A wrangling pipeline is only trustworthy if it is reproducible:

  1. Script everything. No manual Excel edits. Every transformation is code.
  2. Version raw data. Hash or checksum the input files. If the raw data changes, the pipeline should detect it.
  3. Document assumptions. Why did you impute with median instead of mean? Why did you drop rows with more than 50% missing? Write it down.
  4. Test transformations. Assert expected row counts, column types, value ranges, and null counts at each stage.
  5. Separate raw from derived. Never overwrite raw data. Produce a new file or table at each stage.

Common Mistakes

MistakeWhy it failsFix
Imputing before exploringYou do not know the missingness mechanismProfile first, then choose strategy
Joining without checking cardinalityMany-to-many join silently explodes row countCheck key uniqueness before joining
Dropping outliers without investigationOutliers may be the most important observationsInvestigate, then decide
Mixing cleaning and analysisImpossible to reproduce or auditSeparate wrangling script from analysis
Ignoring encoding issuesGarbled text, silent data lossSpecify encoding explicitly at ingestion
Normalizing before train/test splitData leakage -- test set statistics influence trainingFit scaler on training data only

Cross-References

  • tukey agent: Exploratory data analysis techniques that drive cleaning decisions.

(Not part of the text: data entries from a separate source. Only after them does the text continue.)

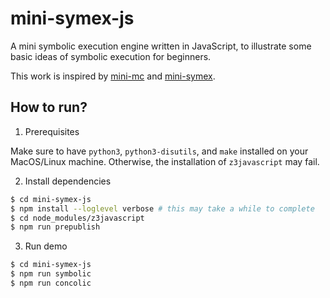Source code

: # mini-symex-js

A mini symbolic execution engine written in JavaScript, to illustrate some basic ideas of symbolic execution for beginners.

This work is inspired by [mini-mc](http://github.com/xiw/mini-mc) and [mini-symex](https://github.com/foreverbell/mini-symex).

## How to run?

1. Prerequisites

Make sure to have `python3`, `python3-disutils`, and `make` installed on your MacOS/Linux machine. Otherwise, the installation of `z3javascript` may fail.

2. Install dependencies

```sh
$ cd mini-symex-js
$ npm install --loglevel verbose # this may take a while to complete
$ cd node_modules/z3javascript
$ npm run prepublish
```

3. Run demo

```sh
$ cd mini-symex-js
$ npm run symbolic
$ npm run concolic
```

Primary agent for profiling and outlier investigation.
  • breiman agent: Machine learning pipelines that consume wrangled data. Feature engineering feeds directly into model training.
  • fisher agent: Experimental design that determines what data needs collecting and how.
  • statistical-modeling skill: Regression and inference methods that require clean, properly typed data.
  • ethics-governance skill: Privacy and consent considerations during data collection and integration.

References

  • Wickham, H. (2014). "Tidy Data." Journal of Statistical Software, 59(10), 1-23.
  • Rubin, D. B. (1976). "Inference and Missing Data." Biometrika, 63(3), 581-592.
  • Van Buuren, S. (2018). Flexible Imputation of Missing Data. 2nd edition. CRC Press.
  • Dasu, T. & Johnson, T. (2003). Exploratory Data Mining and Data Cleaning. Wiley.
  • Tukey, J. W. (1977). Exploratory Data Analysis. Addison-Wesley.